Thorco Shipping has currently downgraded the fleet from about 100 to around 75 ships, but the company continues to be one of the world's three largest carriers measured in the number of ships and the amount of cargo in the multipurpose segment, which includes big players such as German BBC Chartering, US-based Intermarine and Hansa Heavy Lift.
In spite of the difficult market conditions, Thomas Mikkelsen can not imagine Thorco's fleet becoming smaller in the basis fleet, than it is today.
"A large portion of our ships are our own and many of them are in pools and in commercial cooperations with important partners for Thorco. We're not ready to cut these vessels loose and based on this, I don't believe that we can tighten much more," Thomas Mikkelsen says.
In 2014, Thorco Shipping suffered a net deficit of USD 19.5 million, when the otherwise favorable oil price also hit the company in the shape of fluctuating activities in the transport of equipment in the oil and gas industry. Thorco Shipping is part of the Stadil family's conglomerate of companies in Thornico, which provides capital for the loss-giving shipping activities. In 2014, Thornico granted a three-year loan of USD 38 million to Thorco.

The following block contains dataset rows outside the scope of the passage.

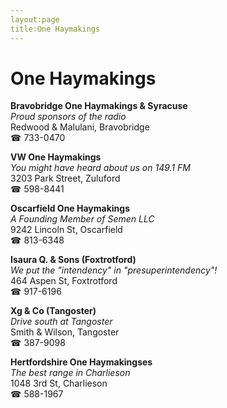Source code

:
 ```yaml
---
layout:page
title:One Haymakings
---
```

# One Haymakings

**Bravobridge One Haymakings & Syracuse**  
_Proud sponsors of the radio_  
Redwood & Malulani, Bravobridge  
☎ 733-0470



**VW One Haymakings**  
_You might have heard about us on 149.1 FM_  
3203 Park Street, Zuluford  
☎ 598-8441



**Oscarfield One Haymakings**  
_A Founding Member of Semen LLC_  
9242 Lincoln St, Oscarfield  
☎ 813-6348



**Isaura Q. & Sons (Foxtrotford)**  
_We put the "intendency" in "presuperintendency"!_  
464 Aspen St, Foxtrotford  
☎ 917-6196



**Xg & Co (Tangoster)**  
_Drive south at Tangoster_  
Smith & Wilson, Tangoster  
☎ 387-9098



**Hertfordshire One Haymakingses**  
_The best range in Charlieson_  
1048 3rd St, Charlieson  
☎ 588-1967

Part of the rough conditions in multipurpose is that other carriers go for more of the same cargo, especially the dry bulk vessels in the segment handysize and container ships.

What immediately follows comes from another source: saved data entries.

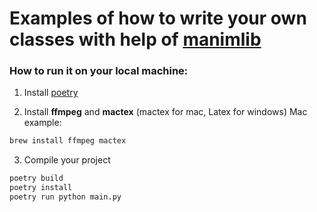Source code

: # Examples of how to write your own classes with help of [manimlib](https://github.com/3b1b/manim)

### How to run it on your local machine:
1. Install [poetry](https://python-poetry.org/)

2. Install **ffmpeg** and **mactex** (mactex for mac, Latex for windows)
Mac example:
```bash
brew install ffmpeg mactex
```

3. Compile your project
```bash
poetry build
poetry install
poetry run python main.py
```

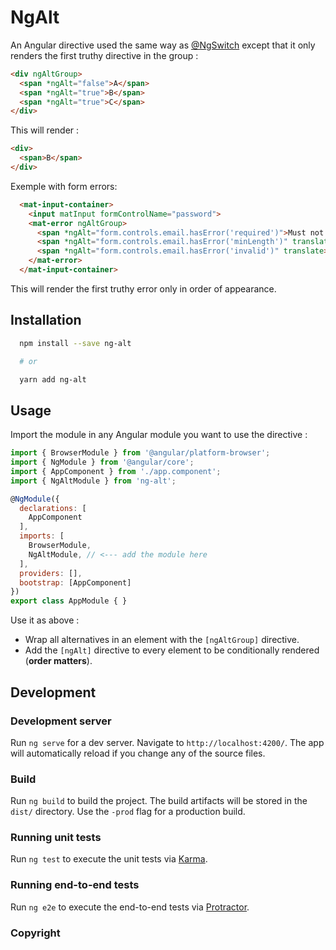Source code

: # NgAlt

An Angular directive used the same way as [@NgSwitch](https://angular.io/api/common/NgSwitch) except that it only renders the first truthy directive in the group :

```html
<div ngAltGroup>
  <span *ngAlt="false">A</span>
  <span *ngAlt="true">B</span>
  <span *ngAlt="true">C</span>
</div>
```

This will render :
```html
<div>
  <span>B</span>
</div>
```

Exemple with form errors:
```html
  <mat-input-container>
    <input matInput formControlName="password">
    <mat-error ngAltGroup>
      <span *ngAlt="form.controls.email.hasError('required')">Must not be empty</span>
      <span *ngAlt="form.controls.email.hasError('minLength')" translate>Must be at least 8 chars long</span>
      <span *ngAlt="form.controls.email.hasError('invalid')" translate>Must be contain symbols, digits and mixed upper and lower cased letters</span>
    </mat-error>
  </mat-input-container>
```

This will render the first truthy error only in order of appearance.

## Installation

```sh
  npm install --save ng-alt

  # or

  yarn add ng-alt
```

## Usage

Import the module in any Angular module you want to use the directive :

```js
import { BrowserModule } from '@angular/platform-browser';
import { NgModule } from '@angular/core';
import { AppComponent } from './app.component';
import { NgAltModule } from 'ng-alt';

@NgModule({
  declarations: [
    AppComponent
  ],
  imports: [
    BrowserModule,
    NgAltModule, // <--- add the module here
  ],
  providers: [],
  bootstrap: [AppComponent]
})
export class AppModule { }
```

Use it as above :
- Wrap all alternatives in an element with the `[ngAltGroup]` directive.
- Add the `[ngAlt]` directive to every element to be conditionally rendered (**order matters**).

## Development

### Development server

Run `ng serve` for a dev server. Navigate to `http://localhost:4200/`. The app will automatically reload if you change any of the source files.

### Build

Run `ng build` to build the project. The build artifacts will be stored in the `dist/` directory. Use the `-prod` flag for a production build.

### Running unit tests

Run `ng test` to execute the unit tests via [Karma](https://karma-runner.github.io).

### Running end-to-end tests

Run `ng e2e` to execute the end-to-end tests via [Protractor](http://www.protractortest.org/).

### Copyright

"Like the last couple of years, 2014 was generally a difficult year for international shipping characterized by keen competition within the multi-purpose segment in which Thorco Shipping operates, but also by increased — and unprecedentedly keen - competition from other shipping segments, primarily handy-size bulk," said Thorco Shipping in its 2014 annual report.
According to Thomas Mikkelsen, what is taking place is a severe cannibalization, and he is generally cautious in assessing when the multipurpose market may begin to recover.

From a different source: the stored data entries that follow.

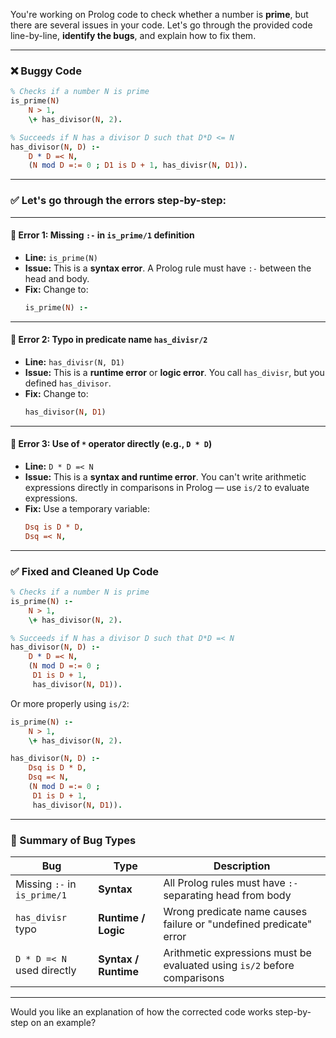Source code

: You're working on Prolog code to check whether a number is **prime**, but there are several issues in your code. Let's go through the provided code line-by-line, **identify the bugs**, and explain how to fix them.

---

### ❌ Buggy Code

```prolog
% Checks if a number N is prime
is_prime(N) 
    N > 1,
    \+ has_divisor(N, 2).

% Succeeds if N has a divisor D such that D*D <= N
has_divisor(N, D) :-
    D * D =< N,
    (N mod D =:= 0 ; D1 is D + 1, has_divisr(N, D1)).
```

---

### ✅ Let's go through the errors step-by-step:

---

#### 🐞 Error 1: **Missing `:-` in `is_prime/1` definition**
- **Line:** `is_prime(N)`  
- **Issue:** This is a **syntax error**. A Prolog rule must have `:-` between the head and body.
- **Fix:** Change to:
  ```prolog
  is_prime(N) :-
  ```

---

#### 🐞 Error 2: **Typo in predicate name `has_divisr/2`**
- **Line:** `has_divisr(N, D1)`
- **Issue:** This is a **runtime error** or **logic error**. You call `has_divisr`, but you defined `has_divisor`.
- **Fix:** Change to:
  ```prolog
  has_divisor(N, D1)
  ```

---

#### 🐞 Error 3: **Use of `*` operator directly (e.g., `D * D`)**
- **Line:** `D * D =< N`
- **Issue:** This is a **syntax and runtime error**. You can't write arithmetic expressions directly in comparisons in Prolog — use `is/2` to evaluate expressions.
- **Fix:** Use a temporary variable:
  ```prolog
  Dsq is D * D,
  Dsq =< N,
  ```

---

### ✅ Fixed and Cleaned Up Code

```prolog
% Checks if a number N is prime
is_prime(N) :-
    N > 1,
    \+ has_divisor(N, 2).

% Succeeds if N has a divisor D such that D*D =< N
has_divisor(N, D) :-
    D * D =< N,
    (N mod D =:= 0 ; 
     D1 is D + 1,
     has_divisor(N, D1)).
```

Or more properly using `is/2`:

```prolog
is_prime(N) :-
    N > 1,
    \+ has_divisor(N, 2).

has_divisor(N, D) :-
    Dsq is D * D,
    Dsq =< N,
    (N mod D =:= 0 ;
     D1 is D + 1,
     has_divisor(N, D1)).
```

---

### 🧠 Summary of Bug Types

| Bug | Type | Description |
|-----|------|-------------|
| Missing `:-` in `is_prime/1` | **Syntax** | All Prolog rules must have `:-` separating head from body |
| `has_divisr` typo | **Runtime / Logic** | Wrong predicate name causes failure or "undefined predicate" error |
| `D * D =< N` used directly | **Syntax / Runtime** | Arithmetic expressions must be evaluated using `is/2` before comparisons |

---

Would you like an explanation of how the corrected code works step-by-step on an example?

"Multipurpose is dependent on a strong bulk market, which in recent years has been somewhat of a catastrophe with historically low levels. For us, we are in multipurpose and general cargo also hit by the arrival from other segments on ordinary cargo. This has a huge effect in our market where we are also impacted by container shipowners taking simple project cargo."
"We believe that we have a good strategic and well-positioned platform, but we need to see some real signs of improvement in the market before we get involved in longer and more risky projects. There is a lot pointing to an improvement in the market being far off in the future," says Thomas Mikkelsen.
Asia and North America
A large portion of Thorco's fleet is employed with cargo out of Asia towards Europe, South America and Australia. About 45 percent of the total shipping days are East of the Suez.
Meanwhile in recent years, Thorco has worked with a focus on strengthening the North American market from its office in Houston, and where US customers are among the most important for Thorco Shipping, says Thomas Mikkelsen and highlights that Thorco's greater aggressiveness in the market is supported by the owner Thornico controlled by the Stadil family.
"This shows, that we have strong support from our owner and that we have the backing to do some things in an otherwise struggling shipping market."